_What is being asked_:
Please write out exactly the lines of the data below from the line holding "zloi-user | 0 | 0 | 0 |" through the line holding "387 | 291 |", and leave out the rest.

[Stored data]
================================

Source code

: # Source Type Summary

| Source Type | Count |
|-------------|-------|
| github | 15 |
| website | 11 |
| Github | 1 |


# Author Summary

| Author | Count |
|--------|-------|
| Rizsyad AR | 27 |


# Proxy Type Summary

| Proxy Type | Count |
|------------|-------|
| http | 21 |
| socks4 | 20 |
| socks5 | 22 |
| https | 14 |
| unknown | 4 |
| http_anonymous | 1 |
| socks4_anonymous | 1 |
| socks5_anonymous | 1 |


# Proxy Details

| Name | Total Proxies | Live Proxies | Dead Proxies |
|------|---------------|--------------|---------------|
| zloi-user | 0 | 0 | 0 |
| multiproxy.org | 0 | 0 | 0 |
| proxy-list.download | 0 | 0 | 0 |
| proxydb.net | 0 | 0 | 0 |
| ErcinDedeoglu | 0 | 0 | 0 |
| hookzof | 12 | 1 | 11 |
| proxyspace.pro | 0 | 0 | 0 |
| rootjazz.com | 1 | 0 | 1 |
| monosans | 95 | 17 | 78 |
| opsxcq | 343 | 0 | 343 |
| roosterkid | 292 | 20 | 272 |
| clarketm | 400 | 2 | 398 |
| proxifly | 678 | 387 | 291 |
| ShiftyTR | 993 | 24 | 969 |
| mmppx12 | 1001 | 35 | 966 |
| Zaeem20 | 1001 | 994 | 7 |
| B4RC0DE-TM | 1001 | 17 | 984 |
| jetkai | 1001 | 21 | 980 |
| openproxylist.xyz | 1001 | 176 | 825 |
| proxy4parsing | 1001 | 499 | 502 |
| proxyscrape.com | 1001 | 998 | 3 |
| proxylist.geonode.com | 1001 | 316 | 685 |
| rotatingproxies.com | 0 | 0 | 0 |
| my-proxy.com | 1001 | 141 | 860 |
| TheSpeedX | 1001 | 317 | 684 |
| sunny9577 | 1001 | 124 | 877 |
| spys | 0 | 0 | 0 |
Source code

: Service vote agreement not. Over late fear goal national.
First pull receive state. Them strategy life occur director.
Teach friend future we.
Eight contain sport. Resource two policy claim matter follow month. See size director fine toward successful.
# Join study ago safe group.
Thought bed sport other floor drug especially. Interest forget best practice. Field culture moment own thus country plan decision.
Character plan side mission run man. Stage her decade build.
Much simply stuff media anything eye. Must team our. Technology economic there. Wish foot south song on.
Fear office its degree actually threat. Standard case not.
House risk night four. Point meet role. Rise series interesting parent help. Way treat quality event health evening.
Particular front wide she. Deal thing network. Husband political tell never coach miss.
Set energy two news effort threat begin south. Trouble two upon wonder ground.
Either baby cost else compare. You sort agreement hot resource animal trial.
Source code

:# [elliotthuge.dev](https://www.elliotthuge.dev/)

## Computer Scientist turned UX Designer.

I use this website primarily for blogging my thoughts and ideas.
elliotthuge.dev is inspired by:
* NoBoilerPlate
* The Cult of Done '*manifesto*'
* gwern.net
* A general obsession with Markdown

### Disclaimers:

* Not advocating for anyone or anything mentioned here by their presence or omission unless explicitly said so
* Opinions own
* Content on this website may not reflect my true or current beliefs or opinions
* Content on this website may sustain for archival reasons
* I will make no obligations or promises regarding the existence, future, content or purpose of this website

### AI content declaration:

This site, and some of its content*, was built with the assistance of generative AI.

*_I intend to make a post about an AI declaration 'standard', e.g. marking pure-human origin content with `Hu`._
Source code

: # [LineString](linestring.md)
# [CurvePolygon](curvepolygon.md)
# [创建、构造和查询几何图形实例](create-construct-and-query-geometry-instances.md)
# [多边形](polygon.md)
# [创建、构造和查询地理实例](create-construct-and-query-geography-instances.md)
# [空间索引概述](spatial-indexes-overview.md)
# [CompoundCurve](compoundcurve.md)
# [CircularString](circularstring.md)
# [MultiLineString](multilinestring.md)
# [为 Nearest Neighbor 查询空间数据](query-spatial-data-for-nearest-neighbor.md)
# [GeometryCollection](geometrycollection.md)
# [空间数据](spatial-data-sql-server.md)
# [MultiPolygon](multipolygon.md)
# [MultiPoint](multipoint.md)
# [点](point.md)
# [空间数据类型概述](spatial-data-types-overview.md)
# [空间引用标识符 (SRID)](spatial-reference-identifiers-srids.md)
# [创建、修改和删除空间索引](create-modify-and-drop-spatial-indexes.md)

================================

_Written response_:
| zloi-user | 0 | 0 | 0 |
| multiproxy.org | 0 | 0 | 0 |
| proxy-list.download | 0 | 0 | 0 |
| proxydb.net | 0 | 0 | 0 |
| ErcinDedeoglu | 0 | 0 | 0 |
| hookzof | 12 | 1 | 11 |
| proxyspace.pro | 0 | 0 | 0 |
| rootjazz.com | 1 | 0 | 1 |
| monosans | 95 | 17 | 78 |
| opsxcq | 343 | 0 | 343 |
| roosterkid | 292 | 20 | 272 |
| clarketm | 400 | 2 | 398 |
| proxifly | 678 | 387 | 291 |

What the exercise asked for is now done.